Subject: zip drive: followup
To: None <current-users@NetBSD.ORG>
From: der Mouse <mouse@Collatz.McRCIM.McGill.EDU>
List: current-users
Date: 02/05/1996 19:38:35
I just got off the phone with iomega technical support about the zip
drive.

First, about cables: the tech support person told me the pinout _is_
normal Macintosh SCSI DB-25.  The failure I mentioned when someone
accidentally reversed the cable means either that particular cable is
marginal or something else was wrong at the same time.  Perhaps they
_did_ cut corners and do a 25-wire cable instead of a real SCSI cable.

Second, about 96MB versus 100MB: the official line seems to be that the
100MB is unformatted capacity.  _I_ still think it's really metric
megabytes instead of real megabytes.

Third, real geometry: he said the appropriate geometry for a UNIX
system was 2406 cylinders, 2 alternates, 2408 physical cylinders, 2
heads, 40 sectors/track, 3600 rpm, 192480 blocks.  Since the size the
drive itself claims is _exactly_ 96 megabytes, this seems very fishy;
these are possibly just numbers that keep a Sun happy.  (I say Sun
because of the "2 alternates"; AFAIK this delusion that all drives must
have "alternate" cylinders is a Sun invention.)
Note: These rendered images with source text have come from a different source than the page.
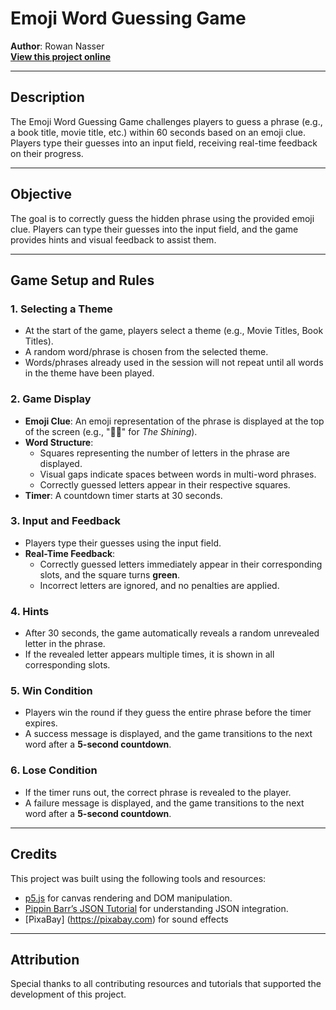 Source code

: # **Emoji Word Guessing Game**

**Author**: Rowan Nasser  
[**View this project online**](https://naw-r.github.io/CART-253/Projects/3-Variation-Jam/)

---

## **Description**

The Emoji Word Guessing Game challenges players to guess a phrase (e.g., a book title, movie title, etc.) within 60 seconds based on an emoji clue. Players type their guesses into an input field, receiving real-time feedback on their progress.

---

## **Objective**

The goal is to correctly guess the hidden phrase using the provided emoji clue. Players can type their guesses into the input field, and the game provides hints and visual feedback to assist them.

---

## **Game Setup and Rules**

### **1. Selecting a Theme**
- At the start of the game, players select a theme (e.g., Movie Titles, Book Titles).
- A random word/phrase is chosen from the selected theme.
- Words/phrases already used in the session will not repeat until all words in the theme have been played.

### **2. Game Display**
- **Emoji Clue**: An emoji representation of the phrase is displayed at the top of the screen (e.g., "📕✨" for *The Shining*).
- **Word Structure**:
  - Squares representing the number of letters in the phrase are displayed.
  - Visual gaps indicate spaces between words in multi-word phrases.
  - Correctly guessed letters appear in their respective squares.
- **Timer**: A countdown timer starts at 30 seconds.

### **3. Input and Feedback**
- Players type their guesses using the input field.
- **Real-Time Feedback**:
  - Correctly guessed letters immediately appear in their corresponding slots, and the square turns **green**.
  - Incorrect letters are ignored, and no penalties are applied.

### **4. Hints**
- After 30 seconds, the game automatically reveals a random unrevealed letter in the phrase.
- If the revealed letter appears multiple times, it is shown in all corresponding slots.

### **5. Win Condition**
- Players win the round if they guess the entire phrase before the timer expires.
- A success message is displayed, and the game transitions to the next word after a **5-second countdown**.

### **6. Lose Condition**
- If the timer runs out, the correct phrase is revealed to the player.
- A failure message is displayed, and the game transitions to the next word after a **5-second countdown**.

---

## **Credits**

This project was built using the following tools and resources:
- [p5.js](https://p5js.org) for canvas rendering and DOM manipulation.
- [Pippin Barr’s JSON Tutorial](https://pippinbarr.com/cart253/topics/data/json.html) for understanding JSON integration.
- [PixaBay] (https://pixabay.com) for sound effects

---

## **Attribution**

Special thanks to all contributing resources and tutorials that supported the development of this project.
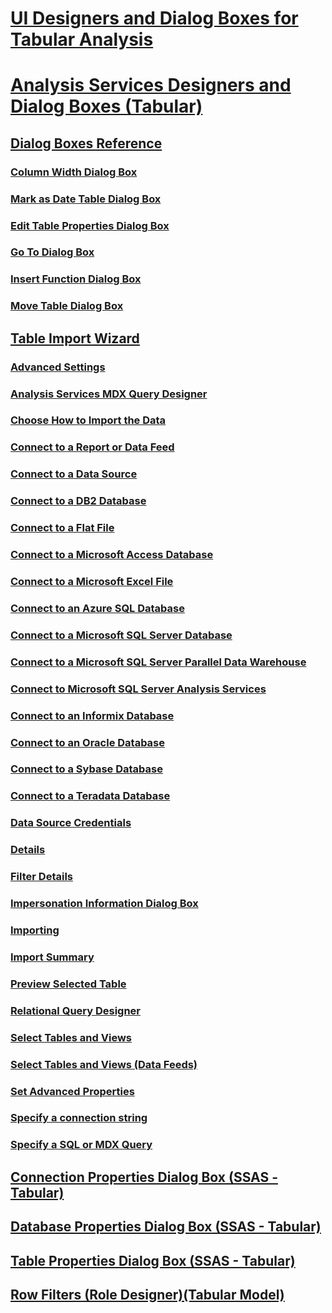 # [UI Designers and Dialog Boxes for Tabular Analysis](ui-designers-dialog-boxes-tabular/ui-designers-dialog-boxes-tabular.md)

# [Analysis Services Designers and Dialog Boxes (Tabular)](../analysis-services-designers-and-dialog-boxes-tabular.md)
## [Dialog Boxes Reference](../dialog-boxes-reference-ssas.md)
### [Column Width Dialog Box](../column-width-dialog-box-ssas.md)
### [Mark as Date Table Dialog Box](../mark-as-date-table-dialog-box-ssas.md)
### [Edit Table Properties Dialog Box](../edit-table-properties-dialog-box-ssas.md)
### [Go To Dialog Box](../go-to-dialog-box-ssas.md)
### [Insert Function Dialog Box](../insert-function-dialog-box-ssas.md)
### [Move Table Dialog Box](../move-table-dialog-box-ssas.md)
## [Table Import Wizard](../table-import-wizard-reference-ssas.md)
### [Advanced Settings](../advanced-settings-ssas.md)
### [Analysis Services MDX Query Designer](../analysis-services-mdx-query-designer-ssas.md)
### [Choose How to Import the Data](../choose-how-to-import-the-data-ssas.md)
### [Connect to a Report or Data Feed](../connect-to-a-report-or-data-feed-ssas.md)
### [Connect to a Data Source](../connect-to-a-data-source-ssas.md)
### [Connect to a DB2 Database](../connect-to-a-db2-database-ssas.md)
### [Connect to a Flat File](../connect-to-a-flat-file-ssas.md)
### [Connect to a Microsoft Access Database](../connect-to-a-microsoft-access-database-ssas.md)
### [Connect to a Microsoft Excel File](../connect-to-a-microsoft-excel-file-ssas.md)
### [Connect to an Azure SQL Database](../connect-to-an-azure-sql-database-ssas.md)
### [Connect to a Microsoft SQL Server Database](../connect-to-a-microsoft-sql-server-database-ssas.md)
### [Connect to a Microsoft SQL Server Parallel Data Warehouse](../connect-to-a-microsoft-sql-server-parallel-data-warehouse-ssas.md)
### [Connect to Microsoft SQL Server Analysis Services](../connect-to-microsoft-sql-server-analysis-services-ssas.md)
### [Connect to an Informix Database](../connect-to-an-informix-database-ssas.md)
### [Connect to an Oracle Database](../connect-to-an-oracle-database-ssas.md)
### [Connect to a Sybase Database](../connect-to-a-sybase-database-ssas.md)
### [Connect to a Teradata Database](../connect-to-a-teradata-database-ssas.md)
### [Data Source Credentials](../data-source-credentials-ssas.md)
### [Details](../details-ssas.md)
### [Filter Details](../filter-details-ssas.md)
### [Impersonation Information Dialog Box](../impersonation-information-dialog-box-table-import-wizard.md)
### [Importing](../importing-ssas.md)
### [Import Summary](../import-summary-ssas.md)
### [Preview Selected Table](../preview-selected-table-ssas.md)
### [Relational Query Designer](../relational-query-designer-ssas.md)
### [Select Tables and Views](../select-tables-and-views-ssas.md)
### [Select Tables and Views (Data Feeds)](../select-tables-and-views-data-feeds-ssas.md)
### [Set Advanced Properties](../set-advanced-properties-ssas.md)
### [Specify a connection string](../specify-a-connection-string-ssas.md)
### [Specify a SQL or MDX Query](../specify-a-sql-or-mdx-query-ssas.md)
## [Connection Properties Dialog Box (SSAS - Tabular)](../connection-properties-dialog-box-ssas-tabular.md)
## [Database Properties Dialog Box (SSAS - Tabular)](../database-properties-dialog-box-ssas-tabular.md)
## [Table Properties Dialog Box (SSAS - Tabular)](../table-properties-dialog-box-ssas-tabular.md)
## [Row Filters (Role Designer)(Tabular Model)](../row-filters-role-designer-tabular-model.md)

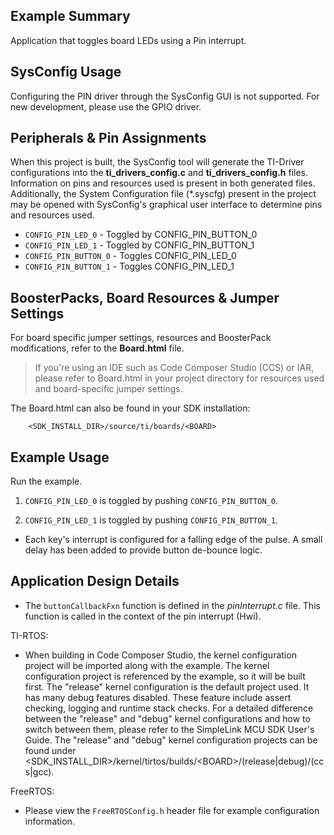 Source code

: ## Example Summary

Application that toggles board LEDs using a Pin interrupt.

## SysConfig Usage

Configuring the PIN driver through the SysConfig GUI is not supported. For new
development, please use the GPIO driver.

## Peripherals & Pin Assignments

When this project is built, the SysConfig tool will generate the TI-Driver
configurations into the __ti_drivers_config.c__ and __ti_drivers_config.h__
files. Information on pins and resources used is present in both generated
files. Additionally, the System Configuration file (\*.syscfg) present in the
project may be opened with SysConfig's graphical user interface to determine
pins and resources used.

* `CONFIG_PIN_LED_0` - Toggled by CONFIG_PIN_BUTTON_0
* `CONFIG_PIN_LED_1` - Toggled by CONFIG_PIN_BUTTON_1
* `CONFIG_PIN_BUTTON_0` - Toggles CONFIG_PIN_LED_0
* `CONFIG_PIN_BUTTON_1` - Toggles CONFIG_PIN_LED_1

## BoosterPacks, Board Resources & Jumper Settings

For board specific jumper settings, resources and BoosterPack modifications,
refer to the __Board.html__ file.

> If you're using an IDE such as Code Composer Studio (CCS) or IAR, please
refer to Board.html in your project directory for resources used and
board-specific jumper settings.

The Board.html can also be found in your SDK installation:

        <SDK_INSTALL_DIR>/source/ti/boards/<BOARD>


## Example Usage

Run the example.

1. `CONFIG_PIN_LED_0` is toggled by pushing `CONFIG_PIN_BUTTON_0`.

2. `CONFIG_PIN_LED_1` is toggled by pushing `CONFIG_PIN_BUTTON_1`.

* Each key's interrupt is configured for a falling edge of the pulse. A small
delay has been added to provide button de-bounce logic.

## Application Design Details

* The `buttonCallbackFxn` function is defined in the *pinInterrupt.c* file.
This function is called in the context of the pin interrupt (Hwi).

TI-RTOS:

* When building in Code Composer Studio, the kernel configuration project will
be imported along with the example. The kernel configuration project is
referenced by the example, so it will be built first. The "release" kernel
configuration is the default project used. It has many debug features disabled.
These feature include assert checking, logging and runtime stack checks. For a
detailed difference between the "release" and "debug" kernel configurations and
how to switch between them, please refer to the SimpleLink MCU SDK User's
Guide. The "release" and "debug" kernel configuration projects can be found
under &lt;SDK_INSTALL_DIR&gt;/kernel/tirtos/builds/&lt;BOARD&gt;/(release|debug)/(ccs|gcc).

FreeRTOS:

* Please view the `FreeRTOSConfig.h` header file for example configuration
information.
Fourth, write-protect: there is some sort of software write-protect
(this is clear from the accompanying paper docs, such as they are),
which is pretty silly unless the drive firmware implements passworded
access (which it may).  I asked the tech support person if the software
protocol involved was anything that could be let out short of a
nondisclosure agreement; I don't have an answer yet - the person I
spoke with didn't know how it worked and had to talk with someone else.

I have an email outstanding to them, asking (a) if there is a hardware
write-protect if you open the case, and (b) about the software
write-protect protocol; if and when I hear back, I'll followup here.